Lastly, to come the full circle, here is an animation to be found on web pages "Irrotational plane flows of an inviscid fluid" at the University of Genoa's environmental engineering department; see http://www.diam.unige.it/~irro/. The animation shows the progress of fluid particles for the Joukowski aerofoil flow, illustrates the assertion that the flow above the wing traverses the wing much more quickly than the flow underneath and lastly, shows very well the main thesis that "aeroplanes thrust air downwards".
Answered by Selene Routley on October 17, 2020
Without going into the excellent and detailed mechanics explaining reaction lift that others have provided for this answer, I just want to say that contrary to popular belief/high school physics textbooks, airplanes do not fly solely on account of Bernoulli's principle. According to Walter Lewin's excellent "For the Love of Physics":
"Bernoulli's principle accounts for 20% of an airplane's lift, the rest is provided by reaction lift."
Walter Lewin also poses an insightful question if planes really fly due to the equal transit theory and Bernoulli's principle (they do not!).
"...then how do planes fly upside down?"
Answered by shortstheory on October 17, 2020
Consider the velocity field of the particles in the air mass in a 2D projection of the X(forward) and Z(up) axes. For each particle, Integrate over area and time, to derive the center of air-mass momentum (p) before and after the passage of the airplane : dp/dt. (On a very calm morning, with no wind or turbulence, the center of air-mass and its momentum is stationary in Z(assume level un-accelerated flight), and equal to the True Airspeed in X pointing in the aft -X direction. Integrate over the area and you will find that the center and momentum of the particle and vector field has changed, with passage of the plane. This center of air mass and center of momentum will move forward(+X) and downward(-Z) relative to its original state. The equal and opposite momentum change with time dp/dt of the airplane is a force. We might label the -X component "drag" and the +Z component "lift"(careful: the airplane coordinate system is different from the stationary airmass). This is a dissipative system, so don't wait too long after the plane passes to record the vector field. We can observe this process in contrails on clear days when the high altitude air is cold and relatively moist. Sadly since we mostly view them from below with a projection along the Z, we miss the downward component of the momentum field.
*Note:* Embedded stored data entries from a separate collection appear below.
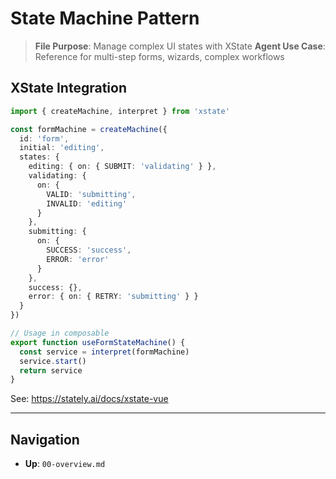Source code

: # State Machine Pattern

> **File Purpose**: Manage complex UI states with XState
> **Agent Use Case**: Reference for multi-step forms, wizards, complex workflows

## XState Integration

```typescript
import { createMachine, interpret } from 'xstate'

const formMachine = createMachine({
  id: 'form',
  initial: 'editing',
  states: {
    editing: { on: { SUBMIT: 'validating' } },
    validating: {
      on: {
        VALID: 'submitting',
        INVALID: 'editing'
      }
    },
    submitting: {
      on: {
        SUCCESS: 'success',
        ERROR: 'error'
      }
    },
    success: {},
    error: { on: { RETRY: 'submitting' } }
  }
})

// Usage in composable
export function useFormStateMachine() {
  const service = interpret(formMachine)
  service.start()
  return service
}
```

See: https://stately.ai/docs/xstate-vue

---

## Navigation
- **Up**: `00-overview.md`
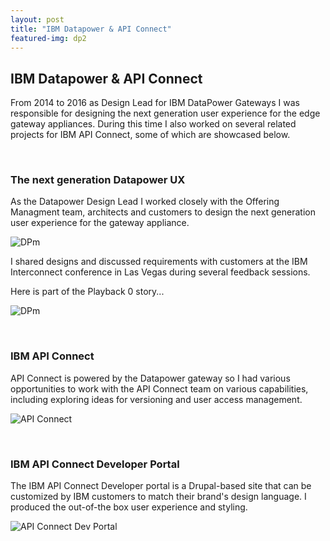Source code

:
 ```yaml
---
layout: post
title: "IBM Datapower & API Connect"
featured-img: dp2
---
```

 

## IBM Datapower & API Connect

From 2014 to 2016 as Design Lead for IBM DataPower Gateways I was responsible for designing the next generation user experience for the edge gateway appliances. During this time I also worked on several related projects for IBM API Connect, some of which are showcased below. 

&nbsp;
&nbsp;
 
### The next generation Datapower UX  

As the Datapower Design Lead I worked closely with the Offering Managment team, architects and customers to design the next generation user experience for the gateway appliance.

![DPm](https://pages.github.ibm.com/THORNG/garythornton-portfolio/assets/img/posts/dp_story.jpg)
    
 I shared designs and discussed requirements with customers at the IBM Interconnect conference in Las Vegas during several feedback sessions.  

Here is part of the Playback 0 story...

![DPm](https://pages.github.ibm.com/THORNG/garythornton-portfolio/assets/img/posts/dpm1-ani.gif)

&nbsp;
&nbsp;
 
### IBM API Connect 

API Connect is powered by the Datapower gateway so I had various opportunities to work with the API Connect team on various capabilities, including exploring ideas for versioning and user access management.

![API Connect](https://pages.github.ibm.com/THORNG/garythornton-portfolio/assets/img/posts/apic_wire.jpg)


&nbsp;
&nbsp;
 
### IBM API Connect Developer Portal  

The IBM API Connect Developer portal is a Drupal-based site that can be customized by IBM customers to match their brand's design language. I produced the out-of-the box user experience and styling. 

![API Connect Dev Portal](https://pages.github.ibm.com/THORNG/garythornton-portfolio/assets/img/posts/apic_portal.jpg)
You can see this as a test pilot, flying as chase wing-man, in formation (projection in the Y-Z plane from behind or X-Z from the side). Expand this model to 3D to include lateral or Y axis flow and effects! I suggest this "p-dot"(dp/dt) of momentum-change explanation is better, than "pushing" or "pulling" the air downwards, because the later may confuse position and momentum in the view of the reader. This is also the first term(LHS) in the beautiful Euler-LaGrange equation, which would lead to an even more elegant analysis of this question!
As a new user, I will need to figure out how to attach the appropriate Figures and Equations to this post...-thanks
Note: The drag equation is really the ideal gas law, except density replaces m/V.
P/rho = R T :
Answered by TestPilotDoc on October 17, 2020
Fluid interactions with solid bodies depend on the fluid properties and the geometry of the object. In the case of an aeroplane, we have air as our fluid and an aerofoil geometry. The aerofoil geometry is designed on purpose to force fluid under it preferentially to above it. This results in a pressure difference, which then leads to a buoyancy force that accelerates the wing according to Newton's second law (lift). Bernoulli's law is relevant for calculating the fluid problem.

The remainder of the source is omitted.